Every era has had their crop of strong women, and Mader, my paternal grandmother, was most certainly one from hers.

Living in Lahore, in the 1930s, during pre-partition India, Syeda Shameem, the beloved granddaughter of a Sufi Pir, cast off her burqa and donned a sari to blend in with the majority Hindu population and take up a job as Assistant Registrar of Cooperative Societies. She did not want to stand out as someone from a minority group. Nothing was going to constrain this lady from being at the workplace.
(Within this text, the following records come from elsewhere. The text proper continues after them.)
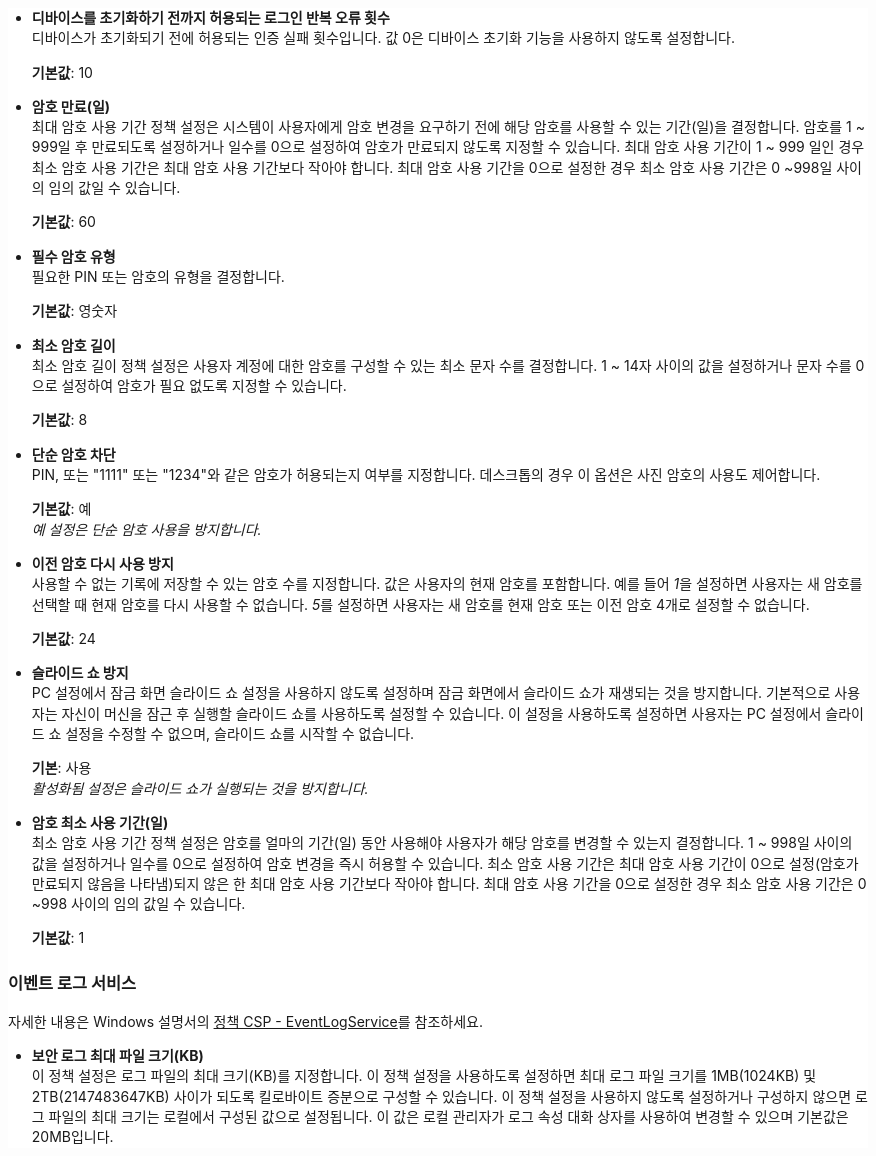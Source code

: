   - **디바이스를 초기화하기 전까지 허용되는 로그인 반복 오류 횟수**  
    디바이스가 초기화되기 전에 허용되는 인증 실패 횟수입니다. 값 0은 디바이스 초기화 기능을 사용하지 않도록 설정합니다.
    
    **기본값**: 10  
  
  - **암호 만료(일)**  
    최대 암호 사용 기간 정책 설정은 시스템이 사용자에게 암호 변경을 요구하기 전에 해당 암호를 사용할 수 있는 기간(일)을 결정합니다. 암호를 1 ~ 999일 후 만료되도록 설정하거나 일수를 0으로 설정하여 암호가 만료되지 않도록 지정할 수 있습니다. 최대 암호 사용 기간이 1 ~ 999 일인 경우 최소 암호 사용 기간은 최대 암호 사용 기간보다 작아야 합니다. 최대 암호 사용 기간을 0으로 설정한 경우 최소 암호 사용 기간은 0 ~998일 사이의 임의 값일 수 있습니다.
    
    **기본값**: 60  
  
  - **필수 암호 유형**  
    필요한 PIN 또는 암호의 유형을 결정합니다.
    
    **기본값**: 영숫자  
  
  - **최소 암호 길이**  
    최소 암호 길이 정책 설정은 사용자 계정에 대한 암호를 구성할 수 있는 최소 문자 수를 결정합니다. 1 ~ 14자 사이의 값을 설정하거나 문자 수를 0으로 설정하여 암호가 필요 없도록 지정할 수 있습니다.
    
    **기본값**: 8  

  - **단순 암호 차단**  
    PIN, 또는 "1111" 또는 "1234"와 같은 암호가 허용되는지 여부를 지정합니다. 데스크톱의 경우 이 옵션은 사진 암호의 사용도 제어합니다.
    
    **기본값**: 예  
      *예 설정은 단순 암호 사용을 방지합니다.* 

  - **이전 암호 다시 사용 방지**  
    사용할 수 없는 기록에 저장할 수 있는 암호 수를 지정합니다. 값은 사용자의 현재 암호를 포함합니다. 예를 들어 *1*을 설정하면 사용자는 새 암호를 선택할 때 현재 암호를 다시 사용할 수 없습니다. *5*를 설정하면 사용자는 새 암호를 현재 암호 또는 이전 암호 4개로 설정할 수 없습니다.
    
    **기본값**: 24  

- **슬라이드 쇼 방지**  
  PC 설정에서 잠금 화면 슬라이드 쇼 설정을 사용하지 않도록 설정하며 잠금 화면에서 슬라이드 쇼가 재생되는 것을 방지합니다. 기본적으로 사용자는 자신이 머신을 잠근 후 실행할 슬라이드 쇼를 사용하도록 설정할 수 있습니다. 이 설정을 사용하도록 설정하면 사용자는 PC 설정에서 슬라이드 쇼 설정을 수정할 수 없으며, 슬라이드 쇼를 시작할 수 없습니다.
  
    **기본**: 사용  
    *활성화됨 설정은 슬라이드 쇼가 실행되는 것을 방지합니다.* 

- **암호 최소 사용 기간(일)**  
  최소 암호 사용 기간 정책 설정은 암호를 얼마의 기간(일) 동안 사용해야 사용자가 해당 암호를 변경할 수 있는지 결정합니다. 1 ~ 998일 사이의 값을 설정하거나 일수를 0으로 설정하여 암호 변경을 즉시 허용할 수 있습니다. 최소 암호 사용 기간은 최대 암호 사용 기간이 0으로 설정(암호가 만료되지 않음을 나타냄)되지 않은 한 최대 암호 사용 기간보다 작아야 합니다. 최대 암호 사용 기간을 0으로 설정한 경우 최소 암호 사용 기간은 0 ~998 사이의 임의 값일 수 있습니다.
  
    **기본값**: 1  

### <a name="event-log-service"></a>이벤트 로그 서비스  

자세한 내용은 Windows 설명서의 [정책 CSP - EventLogService](https://docs.microsoft.com/windows/client-management/mdm/policy-csp-eventlogservice)를 참조하세요.  

- **보안 로그 최대 파일 크기(KB)**  
  이 정책 설정은 로그 파일의 최대 크기(KB)를 지정합니다. 이 정책 설정을 사용하도록 설정하면 최대 로그 파일 크기를 1MB(1024KB) 및 2TB(2147483647KB) 사이가 되도록 킬로바이트 증분으로 구성할 수 있습니다. 이 정책 설정을 사용하지 않도록 설정하거나 구성하지 않으면 로그 파일의 최대 크기는 로컬에서 구성된 값으로 설정됩니다. 이 값은 로컬 관리자가 로그 속성 대화 상자를 사용하여 변경할 수 있으며 기본값은 20MB입니다.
Every morning she would choose a sari from her armoire and neatly unfold the perfect rectangle. She would twirl the sari around her waist and hips, the folds falling gracefully, then draping the loose end of it; the pallu, over her left shoulder. Looking at herself in the mirror as she stepped outside for work, this girl knew she was now indistinguishable from the rest of the population, thanks to her sari.

Sadly, I cannot tie a sari (on my own) to save my life, but Mader’s work ethic and ideals of equality among religions and gender are the traits which I do remember, even if subconsciously, every morning as I wear my suit while getting ready for the office. Even long after she is gone.
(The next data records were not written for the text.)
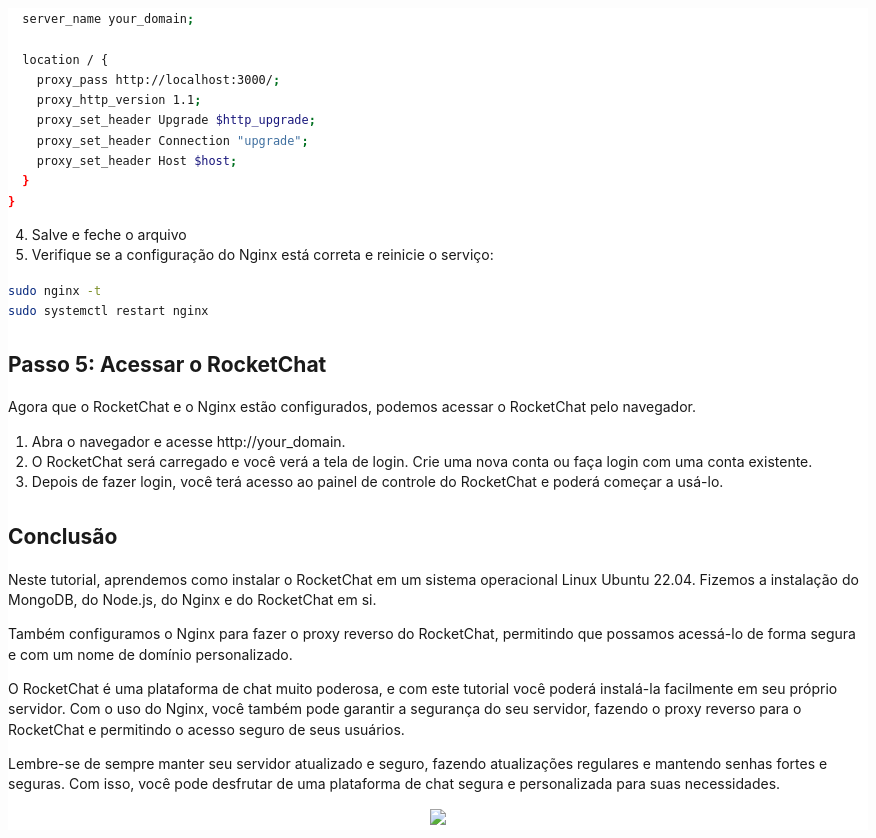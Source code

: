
```bash
  server_name your_domain;

  location / {
    proxy_pass http://localhost:3000/;
    proxy_http_version 1.1;
    proxy_set_header Upgrade $http_upgrade;
    proxy_set_header Connection "upgrade";
    proxy_set_header Host $host;
  }
}
```
4. Salve e feche o arquivo
5. Verifique se a configuração do Nginx está correta e reinicie o serviço:
```bash
sudo nginx -t
sudo systemctl restart nginx
```

## Passo 5: Acessar o RocketChat

Agora que o RocketChat e o Nginx estão configurados, podemos acessar o RocketChat pelo navegador.

1. Abra o navegador e acesse http://your_domain.
2. O RocketChat será carregado e você verá a tela de login. Crie uma nova conta ou faça login com uma conta existente.
3. Depois de fazer login, você terá acesso ao painel de controle do RocketChat e poderá começar a usá-lo.

## Conclusão

Neste tutorial, aprendemos como instalar o RocketChat em um sistema operacional Linux Ubuntu 22.04. Fizemos a instalação do MongoDB, do Node.js, do Nginx e do RocketChat em si.

Também configuramos o Nginx para fazer o proxy reverso do RocketChat, permitindo que possamos acessá-lo de forma segura e com um nome de domínio personalizado.

O RocketChat é uma plataforma de chat muito poderosa, e com este tutorial você poderá instalá-la facilmente em seu próprio servidor. Com o uso do Nginx, você também pode garantir a segurança do seu servidor, fazendo o proxy reverso para o RocketChat e permitindo o acesso seguro de seus usuários.

Lembre-se de sempre manter seu servidor atualizado e seguro, fazendo atualizações regulares e mantendo senhas fortes e seguras. Com isso, você pode desfrutar de uma plataforma de chat segura e personalizada para suas necessidades.

<div align="center">
  <img src="https://user-images.githubusercontent.com/83426602/148673032-78ed82b0-7074-417d-9da5-c183eb915789.gif" width="600px"  />
 </div>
The face of women and egalitarianism in Pakistan has changed since the era Mader grew up in. We do have our handful of troubles, but women are strutting their stuff into the office in trouser suits as newscasters/journalists, as stay at home mothers in their saris or as Head Mistresses in their kurta shalwars.

There may have been a Syeda Shameem in many of these womens’ lives.
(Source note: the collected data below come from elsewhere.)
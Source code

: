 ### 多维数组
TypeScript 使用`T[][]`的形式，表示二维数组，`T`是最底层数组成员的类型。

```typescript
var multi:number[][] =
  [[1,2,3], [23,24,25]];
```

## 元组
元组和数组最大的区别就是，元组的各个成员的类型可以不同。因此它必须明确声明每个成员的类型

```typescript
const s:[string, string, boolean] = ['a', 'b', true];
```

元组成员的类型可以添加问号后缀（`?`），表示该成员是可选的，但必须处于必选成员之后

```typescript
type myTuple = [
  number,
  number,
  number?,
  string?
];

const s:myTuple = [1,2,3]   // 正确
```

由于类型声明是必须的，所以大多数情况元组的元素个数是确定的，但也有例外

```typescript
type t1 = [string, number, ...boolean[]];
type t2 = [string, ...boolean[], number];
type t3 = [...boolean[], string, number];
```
The word Borani it is said, has originated from the name Porandokht. According to legend, the Empress loved cold yoghurt-based dishes. When she was proclaimed Queen, the name Porani was given to these dishes. Later on Porani is said to have become the term Borani.

The traditional version of Borani-e-Labu (labu meaning beet in Farsi) calls for a mixing of chopped beet in yoghurt. This is my twist on the recipe- which reminds me of a beet ‘carpaccio’. The beets are sliced into thin leaf-like slices, then cushioned on a plump bed of thick yoghurt. A jade-green drizzle of olive oil and some woodsy fragrant dried mint on top. And then mop it up with chubby Afghan bread.

The tart creaminess of the yoghurt pairs excellently with the candy-like sweetness and earthiness of the beet.

Serves 4 as an appetiser or a side dish.

Ingredients:
* 2 small beets (approximately 250g in total)
* Your everyday cooking olive oil
* 2 small tubs very thick, drained yoghurt- I use Greek Yoghurt, ‘Total Fage’, (it comes in a 150g tub). Or 300g of any thick yoghurt such as labneh (Lebanese/Syrian) or mast-e-kisei (‘drained yoghurt’) from a Persian store.
* Dried mint for garnish (please do use dried vs. fresh mint, therein lies the beauty of this dish- the use of a woodsy, earthy dried herb)
* Salt
* Your best olive oil

Preparation:
* Pre-heat your oven to 400F/200C
* Wash and clean your beets. Dry with paper towel.
* Gloss all over with the olive oil you would use for cooking.
* Take two small pieces of foil and tightly wrap each beet individually.
* Place in oven and roast for 45 minutes to 1 hour (timings vary from oven to oven).
* Test with a sharp knife, if is slides through easily, it is done.
* Once done, remove from oven and allow to cool and rest for 20 minutes.
* Remove the skin and carefully slice very thinly, like a leaf.
* Set aside.
* In a large serving plate or individual plates, smear a generous amount of yoghurt.
* Just before serving, gently place slices of beets on the yoghurt.
* Sprinkle with salt and dried mint.
* Drizze your best olive oil on top.
* Serve with bread.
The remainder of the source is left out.